Several neighbors filed an appeal to the board. At a September 14, 2004 public hearing, the board upheld the appeal, effectively rendering the plaintiff's operations an invalid use of the property. Neither the plaintiff nor any other party filed an administrative appeal to the Superior Court.
II
Summary judgment "shall be rendered forthwith if the pleadings, affidavits and any other proof submitted show that there is no genuine issue as to any material fact and that the moving party is entitled to judgment as a matter of law." Practice Book § 17-49. The party moving for summary judgment has the initial burden to bring forward evidentiary facts showing the absence of any material factual dispute. See Doty v. Shawmut Bank, 58 Conn.App. 427, 430, 755 A.2d 219 (2000). "Correspondingly, the party opposing summary judgment must substantiate its adverse claim by showing that there is a genuine issue of material fact together with the evidence disclosing the existence of such an issue." (Internal quotation marks omitted.) Id. "Mere assertions of fact . . . are insufficient to establish the existence of a material fact and, therefore, cannot refute evidence properly presented to the court [in support of a motion for summary judgment]." (Internal quotation marks omitted.) United Services Automobile Association v. Marburg, 46 Conn.App. 99, 110, 698 A.2d 914 (1997). "To oppose a motion for summary judgment successfully, the nonmovant must recite specific facts in accordance with Practice Book (1998 Rev.) §§ 17-45 and 17-46 . . . which contradict those stated in the movants affidavits and documents and show that there is a genuine issue for trial. If he does not so respond, summary judgment shall be entered against him." (Internal quotation marks omitted.) Doty v. Shawmut Bank, supra, 430. Only evidence that would be admissible at trial may be used to support or oppose a motion for summary judgment. See Practice Book § 17-46; see also United Services Automobile Ass'n. v. Marburg, supra, 110.

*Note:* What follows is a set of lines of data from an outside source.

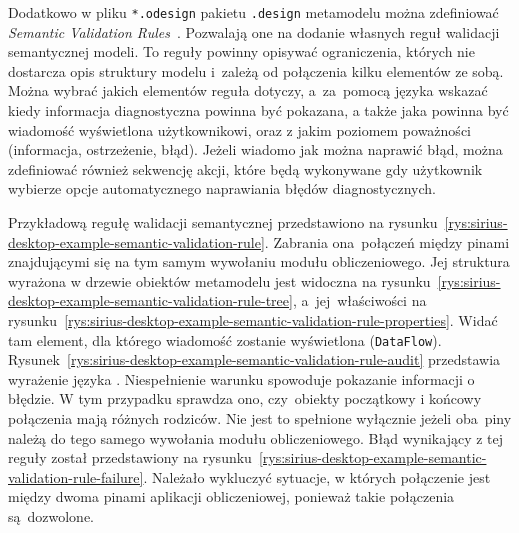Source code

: Dodatkowo w pliku \texttt{*.odesign} pakietu \texttt{.design} metamodelu można
zdefiniować \emph{Semantic Validation
	Rules}~\cite{sirius-desktop-documentation-validation-rules}.
Pozwalają one na dodanie własnych reguł walidacji semantycznej modeli. To
reguły powinny opisywać ograniczenia, których nie dostarcza opis struktury
modelu i~zależą od połączenia kilku elementów ze sobą. Można
wybrać jakich elementów reguła dotyczy, a~za~pomocą języka \AQL{} wskazać
kiedy informacja diagnostyczna powinna być pokazana, a także jaka powinna być
wiadomość wyświetlona użytkownikowi, oraz z jakim poziomem poważności
(informacja, ostrzeżenie, błąd). Jeżeli wiadomo jak można naprawić błąd, można
zdefiniować również sekwencję akcji, które będą wykonywane gdy użytkownik
wybierze
opcje automatycznego naprawiania błędów diagnostycznych.

Przykładową regułę walidacji semantycznej przedstawiono na
rysunku~\ref{rys:sirius-desktop-example-semantic-validation-rule}.
Zabrania ona~połączeń między pinami znajdującymi się na tym samym wywołaniu
modułu obliczeniowego. Jej struktura wyrażona w drzewie obiektów metamodelu
jest widoczna na
rysunku~\ref{rys:sirius-desktop-example-semantic-validation-rule-tree},
a~jej~właściwości na
rysunku~\ref{rys:sirius-desktop-example-semantic-validation-rule-properties}.
Widać tam element, dla którego wiadomość zostanie wyświetlona
(\texttt{DataFlow}).
Rysunek~\ref{rys:sirius-desktop-example-semantic-validation-rule-audit}
przedstawia wyrażenie języka \AQL{}. Niespełnienie warunku spowoduje
pokazanie
informacji o błędzie. W tym przypadku sprawdza ono, czy~obiekty początkowy i
końcowy połączenia mają różnych rodziców. Nie jest to spełnione wyłącznie
jeżeli oba~piny należą do tego samego wywołania modułu obliczeniowego.
Błąd wynikający z tej reguły został
przedstawiony na
rysunku~\ref{rys:sirius-desktop-example-semantic-validation-rule-failure}.
Należało wykluczyć sytuacje, w
których połączenie jest między dwoma pinami aplikacji obliczeniowej, ponieważ
takie połączenia są~dozwolone.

Practice Book § 17-45 provides in part: "A motion for summary judgment shall be supported by such documents as may be appropriate, including but not limited to affidavits, certified transcripts of testimony under oath, disclosures, written admissions and the like."
Practice Book § 17-46 provides: "Supporting and opposing affidavits shall be made on personal knowledge, shall set forth such facts as would be admissible in evidence, and shall show affirmatively that the affiant is competent to testify to the matters stated therein. Sworn or certified copies of all papers or parts thereof referred to in an affidavit shall be attached thereto."
"In deciding a motion for summary judgment, the trial court must view the evidence in the light most favorable to the nonmoving party . . . The test is whether a party would be entitled to a directed verdict on the same facts." (Internal quotation marks omitted.) Doty v. Shawmut Bank, supra, 58 Conn.App. 431.
III
It is readily apparent that most of the six counts of the plaintiff's complaint do not state viable causes of action. The gravamen of count one is that the defendants acted illegally and abusively in overturning the decision of the commission. The plaintiff, however, fails to cite any authority, and the court is not aware of any, for obtaining money damages from a municipality on the naked theory that its zoning officials acted illegally or abusively. If indeed the defendants acted illegally and in abuse of their discretion, then the usual remedy is an administrative appeal to the superior court. See Spero v. Zoning Board of Appeals, 217 Conn. 435, 440, 586 A.2d 590 (1991). The defendants agree that, even though the plaintiff is a lessee, he would have had standing to take such an appeal. See Primerica v. Planning Zoning Commission, 211 Conn. 85, 92-95, 558 A.2d 646 (1989) When, as here, "a party has a statutory right of appeal from the decision of an administrative officer or agency, he may not, instead of appealing, bring an independent action to test the very issue which the appeal was designed to test." (Internal quotation marks omitted.) Gelinas v. West Hartford, 225 Conn. 575, 595, 626 A.2d 259 (1993). Accordingly, the defendants are entitled to judgment as a matter of law on count one.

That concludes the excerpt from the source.